### THE TASK
The answer should consist solely of the lines from the first one below through the line containing "request that creates", copied exactly.

### RECORDS SHOWN
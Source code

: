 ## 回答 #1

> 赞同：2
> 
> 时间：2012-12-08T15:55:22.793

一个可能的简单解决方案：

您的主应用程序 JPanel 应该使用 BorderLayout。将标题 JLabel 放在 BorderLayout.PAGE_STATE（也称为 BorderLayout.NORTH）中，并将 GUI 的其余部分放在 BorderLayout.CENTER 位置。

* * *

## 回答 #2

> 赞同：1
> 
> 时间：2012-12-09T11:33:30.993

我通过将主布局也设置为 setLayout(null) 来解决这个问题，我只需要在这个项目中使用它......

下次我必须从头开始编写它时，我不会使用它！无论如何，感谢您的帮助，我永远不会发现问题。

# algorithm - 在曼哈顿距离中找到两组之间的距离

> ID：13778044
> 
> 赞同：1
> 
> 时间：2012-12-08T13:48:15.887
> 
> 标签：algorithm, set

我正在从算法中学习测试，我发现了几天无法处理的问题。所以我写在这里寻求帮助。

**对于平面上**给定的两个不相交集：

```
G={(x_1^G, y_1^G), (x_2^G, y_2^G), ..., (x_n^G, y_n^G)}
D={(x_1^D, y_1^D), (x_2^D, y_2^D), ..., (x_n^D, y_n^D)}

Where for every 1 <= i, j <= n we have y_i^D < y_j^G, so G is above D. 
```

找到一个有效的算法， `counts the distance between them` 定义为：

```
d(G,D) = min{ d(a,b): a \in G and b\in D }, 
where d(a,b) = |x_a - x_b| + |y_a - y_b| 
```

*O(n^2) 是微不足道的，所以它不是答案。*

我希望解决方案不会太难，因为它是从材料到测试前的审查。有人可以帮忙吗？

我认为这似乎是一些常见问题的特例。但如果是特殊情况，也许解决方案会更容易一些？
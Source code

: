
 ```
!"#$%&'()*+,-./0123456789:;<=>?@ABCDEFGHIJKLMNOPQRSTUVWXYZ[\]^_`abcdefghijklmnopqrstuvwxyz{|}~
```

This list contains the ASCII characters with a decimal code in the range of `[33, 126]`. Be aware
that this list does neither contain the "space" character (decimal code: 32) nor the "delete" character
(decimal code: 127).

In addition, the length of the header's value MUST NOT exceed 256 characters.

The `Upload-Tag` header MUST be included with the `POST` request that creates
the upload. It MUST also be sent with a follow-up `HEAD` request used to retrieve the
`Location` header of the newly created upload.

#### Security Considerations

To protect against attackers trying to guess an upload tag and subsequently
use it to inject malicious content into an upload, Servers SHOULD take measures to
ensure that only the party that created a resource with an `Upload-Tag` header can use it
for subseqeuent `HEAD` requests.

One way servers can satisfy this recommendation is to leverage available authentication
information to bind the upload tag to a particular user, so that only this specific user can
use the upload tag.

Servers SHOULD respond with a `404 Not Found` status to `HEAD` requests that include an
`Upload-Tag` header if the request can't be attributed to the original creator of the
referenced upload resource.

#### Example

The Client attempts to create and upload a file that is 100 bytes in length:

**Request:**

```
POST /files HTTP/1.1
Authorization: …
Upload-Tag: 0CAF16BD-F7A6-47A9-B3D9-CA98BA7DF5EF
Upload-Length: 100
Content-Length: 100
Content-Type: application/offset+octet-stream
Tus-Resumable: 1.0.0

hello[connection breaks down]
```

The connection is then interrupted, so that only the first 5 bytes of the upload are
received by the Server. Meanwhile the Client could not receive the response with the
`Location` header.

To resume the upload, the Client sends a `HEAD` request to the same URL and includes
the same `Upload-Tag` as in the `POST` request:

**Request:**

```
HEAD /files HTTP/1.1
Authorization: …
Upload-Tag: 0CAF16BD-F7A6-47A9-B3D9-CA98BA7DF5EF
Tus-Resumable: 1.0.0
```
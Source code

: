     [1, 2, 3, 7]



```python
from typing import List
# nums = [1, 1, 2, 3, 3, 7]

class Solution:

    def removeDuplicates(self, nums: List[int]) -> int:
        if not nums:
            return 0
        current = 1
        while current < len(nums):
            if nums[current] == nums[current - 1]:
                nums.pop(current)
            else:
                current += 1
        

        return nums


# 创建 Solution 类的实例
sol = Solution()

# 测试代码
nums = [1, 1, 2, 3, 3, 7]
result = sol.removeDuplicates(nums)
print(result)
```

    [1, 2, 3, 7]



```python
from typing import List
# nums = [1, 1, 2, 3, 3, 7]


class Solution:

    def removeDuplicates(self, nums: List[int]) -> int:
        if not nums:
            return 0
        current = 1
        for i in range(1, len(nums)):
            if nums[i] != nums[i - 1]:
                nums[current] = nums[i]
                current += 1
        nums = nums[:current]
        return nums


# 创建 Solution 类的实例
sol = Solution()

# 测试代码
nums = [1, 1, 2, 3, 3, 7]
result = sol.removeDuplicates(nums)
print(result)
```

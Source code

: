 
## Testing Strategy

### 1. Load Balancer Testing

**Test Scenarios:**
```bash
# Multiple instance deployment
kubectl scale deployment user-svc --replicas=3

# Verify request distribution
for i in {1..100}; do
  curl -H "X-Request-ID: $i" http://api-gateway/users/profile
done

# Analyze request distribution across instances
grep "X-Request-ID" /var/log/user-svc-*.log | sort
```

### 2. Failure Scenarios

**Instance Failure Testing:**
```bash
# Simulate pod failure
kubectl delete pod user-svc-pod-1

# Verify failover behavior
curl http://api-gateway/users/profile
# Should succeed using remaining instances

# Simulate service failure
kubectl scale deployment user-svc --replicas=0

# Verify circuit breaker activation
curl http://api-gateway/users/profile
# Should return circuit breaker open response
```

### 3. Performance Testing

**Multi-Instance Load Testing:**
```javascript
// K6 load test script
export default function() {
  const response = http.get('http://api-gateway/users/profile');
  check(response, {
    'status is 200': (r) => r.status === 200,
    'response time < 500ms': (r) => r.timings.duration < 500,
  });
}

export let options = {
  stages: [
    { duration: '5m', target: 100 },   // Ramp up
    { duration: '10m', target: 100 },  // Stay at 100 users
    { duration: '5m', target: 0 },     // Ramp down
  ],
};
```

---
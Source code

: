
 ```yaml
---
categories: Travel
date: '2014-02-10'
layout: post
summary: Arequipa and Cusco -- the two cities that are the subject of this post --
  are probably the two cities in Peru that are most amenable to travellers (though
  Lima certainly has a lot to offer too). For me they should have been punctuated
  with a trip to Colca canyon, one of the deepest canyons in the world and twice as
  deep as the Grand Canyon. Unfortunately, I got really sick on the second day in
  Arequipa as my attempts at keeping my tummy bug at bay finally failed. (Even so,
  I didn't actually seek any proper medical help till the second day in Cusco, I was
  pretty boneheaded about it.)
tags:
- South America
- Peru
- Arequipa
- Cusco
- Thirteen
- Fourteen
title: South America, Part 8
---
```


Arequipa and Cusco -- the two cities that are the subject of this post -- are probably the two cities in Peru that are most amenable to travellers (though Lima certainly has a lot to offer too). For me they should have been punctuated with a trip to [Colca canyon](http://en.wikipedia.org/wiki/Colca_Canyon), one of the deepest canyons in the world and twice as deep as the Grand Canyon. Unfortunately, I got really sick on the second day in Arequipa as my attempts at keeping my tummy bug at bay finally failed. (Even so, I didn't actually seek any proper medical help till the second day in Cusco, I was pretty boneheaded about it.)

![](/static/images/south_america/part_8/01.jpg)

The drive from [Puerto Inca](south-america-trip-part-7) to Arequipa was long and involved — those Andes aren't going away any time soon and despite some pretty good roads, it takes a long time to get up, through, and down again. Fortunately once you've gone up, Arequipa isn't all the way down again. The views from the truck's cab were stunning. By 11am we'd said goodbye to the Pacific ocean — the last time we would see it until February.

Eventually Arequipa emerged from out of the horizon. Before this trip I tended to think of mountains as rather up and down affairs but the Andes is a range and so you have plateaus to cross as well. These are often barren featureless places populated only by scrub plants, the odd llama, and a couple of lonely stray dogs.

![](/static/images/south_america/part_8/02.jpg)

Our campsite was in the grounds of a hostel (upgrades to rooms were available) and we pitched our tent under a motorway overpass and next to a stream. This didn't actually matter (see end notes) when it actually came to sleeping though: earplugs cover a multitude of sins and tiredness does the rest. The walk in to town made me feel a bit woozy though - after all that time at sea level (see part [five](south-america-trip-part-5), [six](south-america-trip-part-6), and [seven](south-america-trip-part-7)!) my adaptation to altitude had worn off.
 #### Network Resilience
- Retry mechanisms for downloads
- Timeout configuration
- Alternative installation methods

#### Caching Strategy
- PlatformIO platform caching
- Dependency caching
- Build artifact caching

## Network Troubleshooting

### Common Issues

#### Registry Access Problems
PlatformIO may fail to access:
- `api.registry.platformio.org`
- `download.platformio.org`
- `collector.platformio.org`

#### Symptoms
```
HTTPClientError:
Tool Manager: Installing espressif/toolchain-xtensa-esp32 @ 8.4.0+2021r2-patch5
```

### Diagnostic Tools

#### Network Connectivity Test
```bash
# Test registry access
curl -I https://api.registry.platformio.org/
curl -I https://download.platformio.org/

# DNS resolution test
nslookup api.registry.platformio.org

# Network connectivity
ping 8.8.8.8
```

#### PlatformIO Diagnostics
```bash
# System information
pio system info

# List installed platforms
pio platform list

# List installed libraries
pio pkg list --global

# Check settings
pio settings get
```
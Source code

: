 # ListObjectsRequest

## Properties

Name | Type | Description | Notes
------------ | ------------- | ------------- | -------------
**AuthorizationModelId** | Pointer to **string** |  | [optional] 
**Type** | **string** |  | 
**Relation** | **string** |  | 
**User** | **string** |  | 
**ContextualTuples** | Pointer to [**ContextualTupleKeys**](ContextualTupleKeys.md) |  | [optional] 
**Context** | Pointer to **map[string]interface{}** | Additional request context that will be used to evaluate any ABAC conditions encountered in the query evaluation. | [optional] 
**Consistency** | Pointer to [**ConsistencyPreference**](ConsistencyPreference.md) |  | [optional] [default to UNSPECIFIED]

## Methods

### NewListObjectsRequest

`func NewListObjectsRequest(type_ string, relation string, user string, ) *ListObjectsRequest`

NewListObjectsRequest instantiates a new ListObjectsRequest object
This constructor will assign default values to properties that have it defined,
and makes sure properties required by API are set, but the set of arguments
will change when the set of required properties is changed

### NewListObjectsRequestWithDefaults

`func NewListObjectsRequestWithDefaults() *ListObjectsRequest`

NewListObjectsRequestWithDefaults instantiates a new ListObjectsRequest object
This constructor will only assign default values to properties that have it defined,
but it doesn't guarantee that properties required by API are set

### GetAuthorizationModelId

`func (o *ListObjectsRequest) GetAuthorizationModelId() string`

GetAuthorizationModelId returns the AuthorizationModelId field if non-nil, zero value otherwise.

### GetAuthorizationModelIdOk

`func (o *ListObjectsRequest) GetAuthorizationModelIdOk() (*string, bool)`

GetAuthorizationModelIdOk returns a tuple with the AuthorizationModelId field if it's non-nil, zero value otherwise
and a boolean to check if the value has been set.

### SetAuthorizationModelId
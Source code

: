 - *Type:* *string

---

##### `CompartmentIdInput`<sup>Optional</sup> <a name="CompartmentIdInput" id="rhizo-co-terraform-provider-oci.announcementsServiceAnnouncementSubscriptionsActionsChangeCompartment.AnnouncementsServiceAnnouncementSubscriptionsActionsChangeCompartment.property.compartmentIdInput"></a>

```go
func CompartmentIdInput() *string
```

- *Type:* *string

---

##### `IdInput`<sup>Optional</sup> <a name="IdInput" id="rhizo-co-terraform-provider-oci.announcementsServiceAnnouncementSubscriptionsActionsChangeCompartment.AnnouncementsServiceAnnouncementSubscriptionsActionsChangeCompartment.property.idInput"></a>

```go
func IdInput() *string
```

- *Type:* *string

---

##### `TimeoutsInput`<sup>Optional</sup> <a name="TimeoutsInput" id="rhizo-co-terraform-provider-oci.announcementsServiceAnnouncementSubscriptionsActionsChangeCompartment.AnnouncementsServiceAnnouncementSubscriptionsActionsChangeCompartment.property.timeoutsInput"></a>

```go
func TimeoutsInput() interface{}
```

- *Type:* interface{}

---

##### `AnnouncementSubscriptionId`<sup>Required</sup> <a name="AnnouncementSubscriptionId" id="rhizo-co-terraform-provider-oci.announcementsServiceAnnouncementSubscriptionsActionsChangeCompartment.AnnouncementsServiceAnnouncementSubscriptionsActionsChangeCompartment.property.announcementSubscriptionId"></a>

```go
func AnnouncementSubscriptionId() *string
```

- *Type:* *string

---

### RESPONSE TO THIS TASK
Source code

: ## 回答 #1

> 赞同：2
> 
> 时间：2012-12-08T15:55:22.793

一个可能的简单解决方案：

您的主应用程序 JPanel 应该使用 BorderLayout。将标题 JLabel 放在 BorderLayout.PAGE_STATE（也称为 BorderLayout.NORTH）中，并将 GUI 的其余部分放在 BorderLayout.CENTER 位置。

* * *

## 回答 #2

> 赞同：1
> 
> 时间：2012-12-09T11:33:30.993

我通过将主布局也设置为 setLayout(null) 来解决这个问题，我只需要在这个项目中使用它......

下次我必须从头开始编写它时，我不会使用它！无论如何，感谢您的帮助，我永远不会发现问题。

# algorithm - 在曼哈顿距离中找到两组之间的距离

> ID：13778044
> 
> 赞同：1
> 
> 时间：2012-12-08T13:48:15.887
> 
> 标签：algorithm, set

我正在从算法中学习测试，我发现了几天无法处理的问题。所以我写在这里寻求帮助。

**对于平面上**给定的两个不相交集：

```
G={(x_1^G, y_1^G), (x_2^G, y_2^G), ..., (x_n^G, y_n^G)}
D={(x_1^D, y_1^D), (x_2^D, y_2^D), ..., (x_n^D, y_n^D)}

Where for every 1 <= i, j <= n we have y_i^D < y_j^G, so G is above D. 
```

找到一个有效的算法， `counts the distance between them` 定义为：

```
d(G,D) = min{ d(a,b): a \in G and b\in D }, 
where d(a,b) = |x_a - x_b| + |y_a - y_b| 
```

*O(n^2) 是微不足道的，所以它不是答案。*

我希望解决方案不会太难，因为它是从材料到测试前的审查。有人可以帮忙吗？

我认为这似乎是一些常见问题的特例。但如果是特殊情况，也许解决方案会更容易一些？
Source code

:
 ```
!"#$%&'()*+,-./0123456789:;<=>?@ABCDEFGHIJKLMNOPQRSTUVWXYZ[\]^_`abcdefghijklmnopqrstuvwxyz{|}~
```

This list contains the ASCII characters with a decimal code in the range of `[33, 126]`. Be aware
that this list does neither contain the "space" character (decimal code: 32) nor the "delete" character
(decimal code: 127).

In addition, the length of the header's value MUST NOT exceed 256 characters.

The `Upload-Tag` header MUST be included with the `POST` request that creates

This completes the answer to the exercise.